Task requirements:
In the records that follow, find each line with the word "longer" and copy it.

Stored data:
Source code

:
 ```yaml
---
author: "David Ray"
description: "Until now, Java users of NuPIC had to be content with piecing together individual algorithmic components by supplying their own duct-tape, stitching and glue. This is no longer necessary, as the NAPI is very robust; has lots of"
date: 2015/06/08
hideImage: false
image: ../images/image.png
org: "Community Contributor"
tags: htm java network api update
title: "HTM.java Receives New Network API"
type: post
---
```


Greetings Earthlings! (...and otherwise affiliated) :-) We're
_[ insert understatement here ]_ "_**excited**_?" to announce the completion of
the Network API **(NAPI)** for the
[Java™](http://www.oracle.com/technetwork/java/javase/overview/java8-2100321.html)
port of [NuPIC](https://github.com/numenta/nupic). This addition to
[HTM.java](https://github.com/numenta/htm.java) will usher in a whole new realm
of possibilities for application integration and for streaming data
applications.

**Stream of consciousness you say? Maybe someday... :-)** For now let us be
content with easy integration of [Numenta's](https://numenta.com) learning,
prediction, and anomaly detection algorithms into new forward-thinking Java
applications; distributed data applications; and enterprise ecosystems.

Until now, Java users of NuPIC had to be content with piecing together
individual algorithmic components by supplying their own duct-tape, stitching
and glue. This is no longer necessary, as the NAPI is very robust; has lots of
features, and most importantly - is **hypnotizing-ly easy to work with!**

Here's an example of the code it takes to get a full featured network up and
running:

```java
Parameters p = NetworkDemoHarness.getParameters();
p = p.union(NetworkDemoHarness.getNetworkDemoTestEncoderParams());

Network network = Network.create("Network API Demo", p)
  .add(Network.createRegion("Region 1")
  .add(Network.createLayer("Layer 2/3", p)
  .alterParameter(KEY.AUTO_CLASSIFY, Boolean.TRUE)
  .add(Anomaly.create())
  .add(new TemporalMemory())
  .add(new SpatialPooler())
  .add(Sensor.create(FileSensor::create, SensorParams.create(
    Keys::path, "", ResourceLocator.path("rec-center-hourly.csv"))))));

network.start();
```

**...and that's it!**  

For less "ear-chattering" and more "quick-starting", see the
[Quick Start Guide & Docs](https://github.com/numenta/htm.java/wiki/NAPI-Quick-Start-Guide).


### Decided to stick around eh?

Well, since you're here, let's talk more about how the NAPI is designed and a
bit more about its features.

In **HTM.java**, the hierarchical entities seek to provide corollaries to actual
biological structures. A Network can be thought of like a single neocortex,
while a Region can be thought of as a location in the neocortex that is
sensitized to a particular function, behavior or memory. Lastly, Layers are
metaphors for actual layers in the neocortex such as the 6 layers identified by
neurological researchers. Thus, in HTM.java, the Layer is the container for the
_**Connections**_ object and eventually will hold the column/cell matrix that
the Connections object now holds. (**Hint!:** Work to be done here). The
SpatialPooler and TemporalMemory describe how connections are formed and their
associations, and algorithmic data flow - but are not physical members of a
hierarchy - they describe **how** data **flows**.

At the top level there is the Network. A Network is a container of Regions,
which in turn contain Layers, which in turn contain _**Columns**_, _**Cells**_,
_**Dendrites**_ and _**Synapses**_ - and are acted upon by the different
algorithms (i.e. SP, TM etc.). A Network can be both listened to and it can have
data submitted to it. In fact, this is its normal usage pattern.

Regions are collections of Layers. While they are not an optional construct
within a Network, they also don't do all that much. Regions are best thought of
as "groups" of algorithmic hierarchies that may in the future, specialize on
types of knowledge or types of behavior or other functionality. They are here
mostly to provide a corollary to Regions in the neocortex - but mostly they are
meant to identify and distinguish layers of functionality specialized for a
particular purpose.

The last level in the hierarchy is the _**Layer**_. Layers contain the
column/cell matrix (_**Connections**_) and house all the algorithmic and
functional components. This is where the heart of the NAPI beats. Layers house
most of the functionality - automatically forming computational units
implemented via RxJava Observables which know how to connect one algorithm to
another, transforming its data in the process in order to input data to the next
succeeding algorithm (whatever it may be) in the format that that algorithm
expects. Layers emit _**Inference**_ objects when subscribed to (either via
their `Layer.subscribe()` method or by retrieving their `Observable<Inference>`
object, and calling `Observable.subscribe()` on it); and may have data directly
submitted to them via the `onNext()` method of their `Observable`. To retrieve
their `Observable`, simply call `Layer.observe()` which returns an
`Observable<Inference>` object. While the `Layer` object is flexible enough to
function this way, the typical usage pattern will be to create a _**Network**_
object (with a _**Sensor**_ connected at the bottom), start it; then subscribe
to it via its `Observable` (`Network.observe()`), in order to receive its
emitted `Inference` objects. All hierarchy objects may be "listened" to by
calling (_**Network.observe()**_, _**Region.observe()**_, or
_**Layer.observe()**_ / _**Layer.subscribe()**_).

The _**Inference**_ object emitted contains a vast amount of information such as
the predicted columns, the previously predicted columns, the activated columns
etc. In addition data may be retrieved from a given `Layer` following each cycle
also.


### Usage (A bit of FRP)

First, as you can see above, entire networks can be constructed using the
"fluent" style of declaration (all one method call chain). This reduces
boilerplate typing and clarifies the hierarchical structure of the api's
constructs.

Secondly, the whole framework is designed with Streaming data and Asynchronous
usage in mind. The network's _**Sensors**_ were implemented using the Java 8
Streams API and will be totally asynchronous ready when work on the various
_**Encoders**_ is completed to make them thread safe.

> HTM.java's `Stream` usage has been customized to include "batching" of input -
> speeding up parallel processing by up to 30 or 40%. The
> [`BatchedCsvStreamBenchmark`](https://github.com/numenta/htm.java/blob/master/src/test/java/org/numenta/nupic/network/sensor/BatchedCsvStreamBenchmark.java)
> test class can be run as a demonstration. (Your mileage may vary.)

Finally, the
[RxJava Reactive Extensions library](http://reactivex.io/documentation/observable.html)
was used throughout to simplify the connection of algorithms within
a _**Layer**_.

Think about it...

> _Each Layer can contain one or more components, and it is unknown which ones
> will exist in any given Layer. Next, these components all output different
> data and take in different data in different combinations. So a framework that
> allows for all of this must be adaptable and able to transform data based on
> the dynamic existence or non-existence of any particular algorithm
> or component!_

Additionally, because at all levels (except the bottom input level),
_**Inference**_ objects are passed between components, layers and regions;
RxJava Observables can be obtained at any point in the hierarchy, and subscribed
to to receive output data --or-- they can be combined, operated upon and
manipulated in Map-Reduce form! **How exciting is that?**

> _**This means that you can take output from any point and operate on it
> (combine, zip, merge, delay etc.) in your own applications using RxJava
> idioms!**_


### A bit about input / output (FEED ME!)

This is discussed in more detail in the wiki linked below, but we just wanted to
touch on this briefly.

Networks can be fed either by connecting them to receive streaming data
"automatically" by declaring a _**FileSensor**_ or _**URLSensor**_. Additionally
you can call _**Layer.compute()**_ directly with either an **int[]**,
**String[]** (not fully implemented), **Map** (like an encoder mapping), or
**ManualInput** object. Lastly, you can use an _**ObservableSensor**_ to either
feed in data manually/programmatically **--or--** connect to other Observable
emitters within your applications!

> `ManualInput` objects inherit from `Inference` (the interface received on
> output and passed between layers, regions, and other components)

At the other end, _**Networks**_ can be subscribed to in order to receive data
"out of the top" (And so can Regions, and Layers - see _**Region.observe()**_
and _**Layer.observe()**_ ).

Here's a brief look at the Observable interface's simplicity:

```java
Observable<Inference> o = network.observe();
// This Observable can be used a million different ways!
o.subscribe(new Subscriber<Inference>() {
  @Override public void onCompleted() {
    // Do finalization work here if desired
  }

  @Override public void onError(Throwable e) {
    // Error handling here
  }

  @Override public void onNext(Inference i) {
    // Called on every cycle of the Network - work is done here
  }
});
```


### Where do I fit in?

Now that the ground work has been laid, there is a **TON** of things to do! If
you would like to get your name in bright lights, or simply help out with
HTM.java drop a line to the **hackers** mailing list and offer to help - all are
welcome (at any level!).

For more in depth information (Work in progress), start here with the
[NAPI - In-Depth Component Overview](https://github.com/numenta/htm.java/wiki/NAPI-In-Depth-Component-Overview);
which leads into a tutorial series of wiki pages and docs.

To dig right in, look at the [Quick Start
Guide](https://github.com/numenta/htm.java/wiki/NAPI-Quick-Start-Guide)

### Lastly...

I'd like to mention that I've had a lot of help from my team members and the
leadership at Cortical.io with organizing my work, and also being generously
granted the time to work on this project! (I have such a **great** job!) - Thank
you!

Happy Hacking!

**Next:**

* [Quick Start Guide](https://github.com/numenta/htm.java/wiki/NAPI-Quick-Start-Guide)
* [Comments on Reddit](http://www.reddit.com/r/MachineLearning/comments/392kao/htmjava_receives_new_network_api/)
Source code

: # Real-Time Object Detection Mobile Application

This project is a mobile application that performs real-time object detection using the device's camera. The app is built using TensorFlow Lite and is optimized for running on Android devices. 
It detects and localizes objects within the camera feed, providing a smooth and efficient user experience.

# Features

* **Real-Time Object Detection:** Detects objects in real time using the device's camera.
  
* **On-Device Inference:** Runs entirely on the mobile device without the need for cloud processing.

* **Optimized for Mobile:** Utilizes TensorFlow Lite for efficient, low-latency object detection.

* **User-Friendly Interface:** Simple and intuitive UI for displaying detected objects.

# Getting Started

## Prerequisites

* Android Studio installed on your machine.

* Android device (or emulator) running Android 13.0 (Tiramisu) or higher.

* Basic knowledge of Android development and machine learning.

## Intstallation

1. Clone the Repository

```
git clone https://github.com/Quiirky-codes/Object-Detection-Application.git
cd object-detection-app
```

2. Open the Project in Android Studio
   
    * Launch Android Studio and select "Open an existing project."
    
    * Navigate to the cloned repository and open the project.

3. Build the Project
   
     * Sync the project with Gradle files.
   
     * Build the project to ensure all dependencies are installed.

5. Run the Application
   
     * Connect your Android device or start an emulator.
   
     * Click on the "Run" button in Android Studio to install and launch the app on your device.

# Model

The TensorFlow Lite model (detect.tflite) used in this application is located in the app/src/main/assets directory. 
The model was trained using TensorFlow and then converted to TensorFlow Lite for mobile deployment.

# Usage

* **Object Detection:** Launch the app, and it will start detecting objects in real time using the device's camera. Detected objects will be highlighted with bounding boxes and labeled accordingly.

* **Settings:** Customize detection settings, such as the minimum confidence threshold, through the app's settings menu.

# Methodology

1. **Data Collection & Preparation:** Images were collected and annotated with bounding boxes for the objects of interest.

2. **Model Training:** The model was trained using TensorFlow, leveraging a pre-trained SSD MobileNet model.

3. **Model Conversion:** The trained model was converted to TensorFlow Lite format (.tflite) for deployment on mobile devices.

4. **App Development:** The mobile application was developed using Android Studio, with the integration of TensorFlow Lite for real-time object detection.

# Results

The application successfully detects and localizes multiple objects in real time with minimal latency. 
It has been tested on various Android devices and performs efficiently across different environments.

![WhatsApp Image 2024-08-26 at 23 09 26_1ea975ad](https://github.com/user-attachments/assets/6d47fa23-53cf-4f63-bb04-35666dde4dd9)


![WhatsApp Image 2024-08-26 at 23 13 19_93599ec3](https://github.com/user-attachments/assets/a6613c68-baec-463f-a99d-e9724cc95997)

Answer for the task:
description: "Until now, Java users of NuPIC had to be content with piecing together individual algorithmic components by supplying their own duct-tape, stitching and glue. This is no longer necessary, as the NAPI is very robust; has lots of"
and glue. This is no longer necessary, as the NAPI is very robust; has lots of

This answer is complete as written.